Play written by Paul Green

In Abraham's Bosom is a play by American dramatist Paul Green. He was based in North Carolina and wrote historical plays about the South.

==Production==
In Abraham's Bosom premiered Off-Broadway at the Provincetown Playhouse on December 30, 1926, and closed on June 18, 1927, after 200 performances. Directed by Jasper Deeter, the cast starred Jules Bledsoe as Abraham McCranie, L. Rufus Hill (Colonel McCranie), H. Ben Smith (Lonnie McCranie), Rose McClendon (Goldie McAllister), Abbie Mitchell (Muh Mack), and R. J. Huey (Douglas McCranie). Abraham is a mixed-race, African-American farmer from North Carolina whose efforts at self-improvement are thwarted by the state's racial segregation and Jim Crow rules.
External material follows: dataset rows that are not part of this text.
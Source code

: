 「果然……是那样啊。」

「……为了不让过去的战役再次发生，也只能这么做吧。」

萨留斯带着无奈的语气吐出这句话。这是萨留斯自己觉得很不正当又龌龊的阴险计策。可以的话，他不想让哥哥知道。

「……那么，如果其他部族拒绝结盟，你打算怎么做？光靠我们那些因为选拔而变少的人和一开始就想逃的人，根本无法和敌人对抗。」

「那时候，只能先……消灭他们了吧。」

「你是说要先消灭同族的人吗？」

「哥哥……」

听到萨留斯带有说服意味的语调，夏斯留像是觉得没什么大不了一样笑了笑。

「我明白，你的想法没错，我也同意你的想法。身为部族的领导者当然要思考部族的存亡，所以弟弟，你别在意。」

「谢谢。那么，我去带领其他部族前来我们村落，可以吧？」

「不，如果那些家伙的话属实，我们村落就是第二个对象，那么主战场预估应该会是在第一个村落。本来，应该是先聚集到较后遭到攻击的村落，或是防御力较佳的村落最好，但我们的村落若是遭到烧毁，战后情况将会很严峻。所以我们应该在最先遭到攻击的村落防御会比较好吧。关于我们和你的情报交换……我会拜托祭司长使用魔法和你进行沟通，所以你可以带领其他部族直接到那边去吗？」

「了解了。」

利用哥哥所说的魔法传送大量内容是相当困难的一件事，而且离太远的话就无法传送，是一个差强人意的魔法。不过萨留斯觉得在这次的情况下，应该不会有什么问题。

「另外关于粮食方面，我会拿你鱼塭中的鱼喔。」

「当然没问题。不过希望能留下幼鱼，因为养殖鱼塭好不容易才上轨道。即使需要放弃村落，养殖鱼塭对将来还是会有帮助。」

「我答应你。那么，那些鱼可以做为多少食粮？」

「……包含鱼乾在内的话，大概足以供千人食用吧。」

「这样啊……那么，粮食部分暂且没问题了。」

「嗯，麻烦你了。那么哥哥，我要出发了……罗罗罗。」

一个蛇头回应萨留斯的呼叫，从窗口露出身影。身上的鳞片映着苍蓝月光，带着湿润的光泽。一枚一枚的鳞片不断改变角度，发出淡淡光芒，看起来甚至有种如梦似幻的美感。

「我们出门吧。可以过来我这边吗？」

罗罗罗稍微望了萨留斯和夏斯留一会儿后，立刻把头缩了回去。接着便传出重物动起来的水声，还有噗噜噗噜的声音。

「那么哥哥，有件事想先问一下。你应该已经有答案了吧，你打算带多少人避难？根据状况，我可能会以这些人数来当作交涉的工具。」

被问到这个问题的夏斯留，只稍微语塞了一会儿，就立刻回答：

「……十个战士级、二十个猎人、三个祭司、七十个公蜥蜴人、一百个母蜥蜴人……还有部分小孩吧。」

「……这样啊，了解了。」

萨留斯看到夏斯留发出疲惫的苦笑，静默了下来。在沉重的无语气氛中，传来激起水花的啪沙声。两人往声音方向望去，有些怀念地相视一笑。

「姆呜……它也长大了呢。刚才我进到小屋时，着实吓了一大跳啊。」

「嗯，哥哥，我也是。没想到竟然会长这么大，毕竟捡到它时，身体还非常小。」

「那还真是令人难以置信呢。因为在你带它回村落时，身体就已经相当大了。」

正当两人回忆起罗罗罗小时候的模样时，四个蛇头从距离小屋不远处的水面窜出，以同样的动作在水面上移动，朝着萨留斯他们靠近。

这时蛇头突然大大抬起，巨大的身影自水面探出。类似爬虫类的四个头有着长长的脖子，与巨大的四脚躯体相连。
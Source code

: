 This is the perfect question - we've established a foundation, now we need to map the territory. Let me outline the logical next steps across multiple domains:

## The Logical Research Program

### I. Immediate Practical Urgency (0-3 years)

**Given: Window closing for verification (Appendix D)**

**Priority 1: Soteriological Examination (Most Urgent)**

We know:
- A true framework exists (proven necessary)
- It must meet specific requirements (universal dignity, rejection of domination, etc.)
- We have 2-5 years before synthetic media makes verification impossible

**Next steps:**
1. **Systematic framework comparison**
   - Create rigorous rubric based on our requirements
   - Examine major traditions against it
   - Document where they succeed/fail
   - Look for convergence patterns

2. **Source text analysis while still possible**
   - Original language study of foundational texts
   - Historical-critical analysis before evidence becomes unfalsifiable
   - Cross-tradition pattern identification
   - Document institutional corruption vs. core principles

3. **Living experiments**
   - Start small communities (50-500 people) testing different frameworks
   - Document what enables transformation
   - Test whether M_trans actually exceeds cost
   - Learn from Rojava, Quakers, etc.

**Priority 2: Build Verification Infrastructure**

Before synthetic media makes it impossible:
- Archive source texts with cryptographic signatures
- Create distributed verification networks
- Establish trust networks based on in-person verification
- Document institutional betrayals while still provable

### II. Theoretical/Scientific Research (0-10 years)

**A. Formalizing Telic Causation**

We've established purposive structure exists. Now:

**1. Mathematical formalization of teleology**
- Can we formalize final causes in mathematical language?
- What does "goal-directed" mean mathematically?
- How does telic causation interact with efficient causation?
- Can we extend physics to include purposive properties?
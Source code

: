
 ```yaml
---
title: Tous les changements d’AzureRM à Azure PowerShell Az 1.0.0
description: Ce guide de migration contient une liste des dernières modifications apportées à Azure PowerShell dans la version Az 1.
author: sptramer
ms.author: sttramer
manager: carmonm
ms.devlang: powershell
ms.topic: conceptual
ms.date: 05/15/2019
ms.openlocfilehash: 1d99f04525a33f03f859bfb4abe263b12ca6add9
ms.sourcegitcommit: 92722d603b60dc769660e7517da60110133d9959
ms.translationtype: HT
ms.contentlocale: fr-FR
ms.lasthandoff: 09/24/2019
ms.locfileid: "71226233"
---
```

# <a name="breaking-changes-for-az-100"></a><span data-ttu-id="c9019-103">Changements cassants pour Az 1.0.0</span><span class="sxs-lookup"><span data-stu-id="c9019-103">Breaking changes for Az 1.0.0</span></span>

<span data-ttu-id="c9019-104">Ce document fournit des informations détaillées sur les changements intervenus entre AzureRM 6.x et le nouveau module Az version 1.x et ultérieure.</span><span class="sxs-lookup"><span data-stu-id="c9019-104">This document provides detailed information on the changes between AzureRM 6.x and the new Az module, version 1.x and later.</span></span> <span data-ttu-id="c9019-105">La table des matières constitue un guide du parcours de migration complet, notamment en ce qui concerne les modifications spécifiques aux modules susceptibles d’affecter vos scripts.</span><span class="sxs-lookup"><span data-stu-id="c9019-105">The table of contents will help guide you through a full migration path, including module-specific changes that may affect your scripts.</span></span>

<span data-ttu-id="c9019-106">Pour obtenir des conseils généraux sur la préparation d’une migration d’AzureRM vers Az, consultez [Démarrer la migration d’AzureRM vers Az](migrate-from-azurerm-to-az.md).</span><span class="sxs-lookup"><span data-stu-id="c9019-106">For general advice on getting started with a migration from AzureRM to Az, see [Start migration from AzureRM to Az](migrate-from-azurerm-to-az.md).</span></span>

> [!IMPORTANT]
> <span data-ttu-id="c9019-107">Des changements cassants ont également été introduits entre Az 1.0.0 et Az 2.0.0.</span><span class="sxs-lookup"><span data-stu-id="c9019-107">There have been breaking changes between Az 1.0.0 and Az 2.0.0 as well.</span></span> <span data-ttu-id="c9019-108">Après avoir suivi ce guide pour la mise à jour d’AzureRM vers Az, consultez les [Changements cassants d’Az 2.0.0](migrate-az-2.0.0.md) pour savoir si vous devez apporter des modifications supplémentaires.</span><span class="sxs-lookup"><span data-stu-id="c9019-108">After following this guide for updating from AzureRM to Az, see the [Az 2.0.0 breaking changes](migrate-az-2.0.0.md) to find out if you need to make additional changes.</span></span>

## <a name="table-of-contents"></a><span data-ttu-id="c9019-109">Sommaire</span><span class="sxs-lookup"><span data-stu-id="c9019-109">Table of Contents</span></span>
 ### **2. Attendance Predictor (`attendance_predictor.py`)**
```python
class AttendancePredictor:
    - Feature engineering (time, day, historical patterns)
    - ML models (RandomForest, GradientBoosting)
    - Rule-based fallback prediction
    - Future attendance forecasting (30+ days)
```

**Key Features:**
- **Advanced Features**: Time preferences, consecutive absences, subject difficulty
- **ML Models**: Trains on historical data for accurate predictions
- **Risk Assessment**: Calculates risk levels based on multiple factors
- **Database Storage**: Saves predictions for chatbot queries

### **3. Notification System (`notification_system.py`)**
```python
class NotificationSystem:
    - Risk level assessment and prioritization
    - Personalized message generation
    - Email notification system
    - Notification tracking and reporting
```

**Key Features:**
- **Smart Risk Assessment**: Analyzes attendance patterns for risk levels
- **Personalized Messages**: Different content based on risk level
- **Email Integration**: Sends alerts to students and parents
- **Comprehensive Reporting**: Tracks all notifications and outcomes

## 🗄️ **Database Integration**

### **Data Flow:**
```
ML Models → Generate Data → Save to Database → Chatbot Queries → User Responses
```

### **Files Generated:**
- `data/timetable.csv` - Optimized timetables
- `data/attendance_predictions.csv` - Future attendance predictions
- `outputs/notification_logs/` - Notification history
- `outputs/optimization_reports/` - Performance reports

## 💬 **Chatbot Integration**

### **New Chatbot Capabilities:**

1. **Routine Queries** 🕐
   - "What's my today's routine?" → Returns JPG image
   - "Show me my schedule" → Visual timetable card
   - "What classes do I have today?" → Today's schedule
Green received the 1927 Pulitzer Prize for Drama. The Pulitzer jury stated: "The play does not sentimentalize on the tragic situation of the negro. It is scrupulously fair to the white race. But it brings us face to face with one of the most serious of the social problems of this country, and forces us to view this problem in the light of tragic pity."

The play was included in Burns Mantle's The Best Plays of 1926–1927.

The Provincetown Playhouse remounted the show on September 6, 1927, with Frank H. Wilson in the role of Abe McCranie.

A British production of In Abraham's Bosom premiered on 7 December 1930 at The Holborn Empire in London. Produced by Leonard Gibson-Cowan for The Masses Stage and Film Guild.

==Plot==
The play takes place in the Southeast of the United States, from 1885 to the beginning of the 20th century.

Abe McCranie is a mixed-race African-American field worker, the son of Colonel McCranie, a white man. He tries to start a school to educate black children, as they were underserved by the state. Ultimately, he gets a school, but the white people run him out of it and drive him to murder.